02.25.2014

Bond Markets Seek Liquidity

02.25.2014
Terry Flanagan

Fixed income liquidity is at a premium as smaller asset managers exit the stage, leaving the bulk of market making in the hands of a few very large financial institutions. “A factor which has further compounded the liquidity conundrum is the changing composition of the buy-side,” Jesse Fogarty, managing director at Cutwater Asset Management, told Markets Media. “Subsequent to the financial crisis, some of the large fixed income managers have become significantly larger, in some cases exponentially larger. This less fragmented buyer base has exacerbated the fragile liquidity picture post-crisis.”

Fogarty added, “The Verizon deal is an example of the influence that some of the large fixed income shops have, that was a massive deal at $49 billion with the bulk of the deal taken down by a handful of managers.”

Cutwater is a fixed income only asset manager that manages about $25 billion. “We have deep skill sets across all of the major asset classes in the credit markets and recently built out our CLO platform,” said Fogarty. “The way we organize our asset desk is to have a senior sector specialist assigned to all of the major assets classes of the fixed income market, many of the sector specialists will have lead portfolio management responsibilities for a sleeve of our business that generally correlates closest to their asset class.”

Liquidity is also being impacted by changes on the sell side, whereby banks have shed inventory and limited their market making roles as a result of the Volcker Rule. The upshot is that sourcing liquidity has become a process that lends itself to electronic trading platforms.

Bloomberg has unveiled its Electronic Trade Order Management Solution, or ETOMS, a managed service used by U.S. regional broker-dealers to access and engage fixed income electronic markets as both liquidity providers and liquidity takers.

As the fixed income marketplace becomes more electronic, regional dealers need to connect to multiple trading venues in order to source liquidity and respond to client orders. Bloomberg ETOMS enables dealers to access liquidity in U.S. corporate, municipal, and government bonds as well as automate certain aspects of trader workflow, such as price generation, trade negotiation and execution.

Southwest Securities, a Dallas-based regional dealer, uses Bloomberg ETOMS to manage electronic inquiries and orders, automate price quotes and connect to fixed income liquidity venues.

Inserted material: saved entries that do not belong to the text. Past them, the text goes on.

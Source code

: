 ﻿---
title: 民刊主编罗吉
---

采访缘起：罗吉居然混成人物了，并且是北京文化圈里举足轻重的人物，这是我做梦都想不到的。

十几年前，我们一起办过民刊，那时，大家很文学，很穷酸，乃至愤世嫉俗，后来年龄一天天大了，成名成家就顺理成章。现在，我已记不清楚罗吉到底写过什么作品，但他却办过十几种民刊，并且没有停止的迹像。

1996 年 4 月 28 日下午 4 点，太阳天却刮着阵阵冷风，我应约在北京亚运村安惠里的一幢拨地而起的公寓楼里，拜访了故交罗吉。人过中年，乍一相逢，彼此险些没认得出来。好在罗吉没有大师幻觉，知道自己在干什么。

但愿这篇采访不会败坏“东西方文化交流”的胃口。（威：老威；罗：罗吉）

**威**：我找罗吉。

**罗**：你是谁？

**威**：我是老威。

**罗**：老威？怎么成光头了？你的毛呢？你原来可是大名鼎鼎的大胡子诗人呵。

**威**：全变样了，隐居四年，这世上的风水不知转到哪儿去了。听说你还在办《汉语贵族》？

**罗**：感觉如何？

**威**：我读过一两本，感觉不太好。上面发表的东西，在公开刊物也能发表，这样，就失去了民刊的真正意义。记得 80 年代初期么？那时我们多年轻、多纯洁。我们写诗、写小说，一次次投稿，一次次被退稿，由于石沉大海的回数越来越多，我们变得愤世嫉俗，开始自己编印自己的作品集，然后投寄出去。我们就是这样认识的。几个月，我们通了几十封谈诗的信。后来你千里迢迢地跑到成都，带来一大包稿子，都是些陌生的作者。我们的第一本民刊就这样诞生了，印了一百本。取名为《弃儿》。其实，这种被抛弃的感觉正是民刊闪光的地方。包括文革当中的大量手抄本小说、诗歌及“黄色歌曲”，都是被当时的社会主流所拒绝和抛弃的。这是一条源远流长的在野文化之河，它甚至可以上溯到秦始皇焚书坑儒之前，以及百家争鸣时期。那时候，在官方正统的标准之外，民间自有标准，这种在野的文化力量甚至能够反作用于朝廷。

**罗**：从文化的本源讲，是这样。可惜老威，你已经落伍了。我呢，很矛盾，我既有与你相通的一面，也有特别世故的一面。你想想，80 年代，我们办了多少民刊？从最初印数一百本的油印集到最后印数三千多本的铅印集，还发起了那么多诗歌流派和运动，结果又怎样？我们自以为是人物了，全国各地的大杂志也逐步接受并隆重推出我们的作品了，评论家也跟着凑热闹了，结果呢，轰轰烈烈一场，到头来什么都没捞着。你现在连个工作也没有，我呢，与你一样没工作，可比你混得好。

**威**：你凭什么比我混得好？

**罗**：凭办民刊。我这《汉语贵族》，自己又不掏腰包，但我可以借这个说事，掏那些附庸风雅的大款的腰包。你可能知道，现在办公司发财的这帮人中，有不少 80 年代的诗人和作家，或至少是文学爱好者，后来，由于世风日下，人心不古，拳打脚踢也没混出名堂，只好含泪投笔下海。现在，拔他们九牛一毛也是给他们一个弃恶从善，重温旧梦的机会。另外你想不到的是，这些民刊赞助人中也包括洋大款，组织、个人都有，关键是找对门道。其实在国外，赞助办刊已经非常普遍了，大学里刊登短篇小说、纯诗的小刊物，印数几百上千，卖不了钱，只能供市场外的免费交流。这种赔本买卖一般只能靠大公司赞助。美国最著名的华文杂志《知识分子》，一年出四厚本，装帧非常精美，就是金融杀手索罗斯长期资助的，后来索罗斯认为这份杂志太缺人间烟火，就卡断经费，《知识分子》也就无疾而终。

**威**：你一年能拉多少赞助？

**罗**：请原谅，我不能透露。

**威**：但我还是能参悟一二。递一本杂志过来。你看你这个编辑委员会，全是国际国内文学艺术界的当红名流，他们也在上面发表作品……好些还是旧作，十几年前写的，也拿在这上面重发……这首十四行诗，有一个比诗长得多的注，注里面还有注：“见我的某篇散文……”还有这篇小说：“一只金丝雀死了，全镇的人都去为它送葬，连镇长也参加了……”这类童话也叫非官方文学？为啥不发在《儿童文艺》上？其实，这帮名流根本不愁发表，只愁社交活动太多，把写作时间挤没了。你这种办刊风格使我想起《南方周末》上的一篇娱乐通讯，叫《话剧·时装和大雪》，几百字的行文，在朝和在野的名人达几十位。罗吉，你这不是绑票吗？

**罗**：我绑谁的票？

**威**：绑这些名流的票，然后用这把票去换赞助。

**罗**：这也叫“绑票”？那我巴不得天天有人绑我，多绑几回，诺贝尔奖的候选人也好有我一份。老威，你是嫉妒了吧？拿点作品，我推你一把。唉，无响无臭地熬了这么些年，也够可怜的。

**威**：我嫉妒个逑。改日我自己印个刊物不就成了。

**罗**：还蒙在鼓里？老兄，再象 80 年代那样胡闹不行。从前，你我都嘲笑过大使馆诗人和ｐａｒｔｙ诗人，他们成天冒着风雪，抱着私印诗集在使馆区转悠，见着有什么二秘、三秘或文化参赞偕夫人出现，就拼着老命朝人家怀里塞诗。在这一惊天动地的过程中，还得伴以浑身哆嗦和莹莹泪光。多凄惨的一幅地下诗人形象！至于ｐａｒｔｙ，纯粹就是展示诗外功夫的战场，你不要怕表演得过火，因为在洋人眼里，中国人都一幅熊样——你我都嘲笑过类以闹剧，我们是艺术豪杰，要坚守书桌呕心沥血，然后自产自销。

“We use Bloomberg TOMS and ETOMS to aggregate liquidity from across the fixed income universe and manage our electronic order flow, inventory and risk exposure more efficiently,” said Daniel Leland, executive vice president of Southwest Securities. “Bloomberg ETOMS connects us to diverse liquidity sources and automates trader workflow so we can focus on providing our clients with best execution.”